▶ **Task**:
Every line holding the string "must" is to be copied from the entries below.

▶ **Input data**:
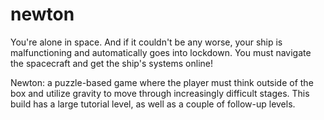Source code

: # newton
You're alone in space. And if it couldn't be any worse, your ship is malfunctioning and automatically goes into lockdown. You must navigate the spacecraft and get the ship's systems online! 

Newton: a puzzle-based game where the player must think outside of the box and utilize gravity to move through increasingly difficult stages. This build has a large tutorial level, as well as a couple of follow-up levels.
--
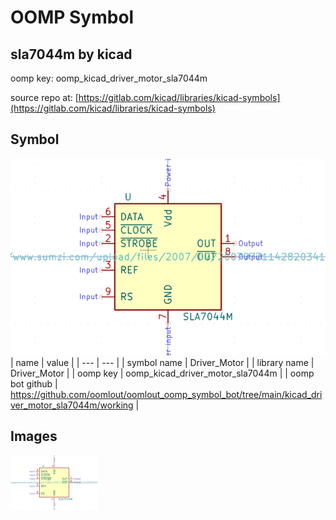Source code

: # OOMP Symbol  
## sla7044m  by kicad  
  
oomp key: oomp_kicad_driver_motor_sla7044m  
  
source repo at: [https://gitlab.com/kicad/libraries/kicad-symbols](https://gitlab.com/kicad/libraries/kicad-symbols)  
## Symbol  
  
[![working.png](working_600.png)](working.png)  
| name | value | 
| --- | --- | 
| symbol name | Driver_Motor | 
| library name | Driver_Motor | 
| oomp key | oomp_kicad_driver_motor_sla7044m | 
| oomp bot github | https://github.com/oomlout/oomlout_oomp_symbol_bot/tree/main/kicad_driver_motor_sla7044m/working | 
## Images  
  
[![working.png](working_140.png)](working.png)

▶ **Response area**:
You're alone in space. And if it couldn't be any worse, your ship is malfunctioning and automatically goes into lockdown. You must navigate the spacecraft and get the ship's systems online! 
Newton: a puzzle-based game where the player must think outside of the box and utilize gravity to move through increasingly difficult stages. This build has a large tutorial level, as well as a couple of follow-up levels.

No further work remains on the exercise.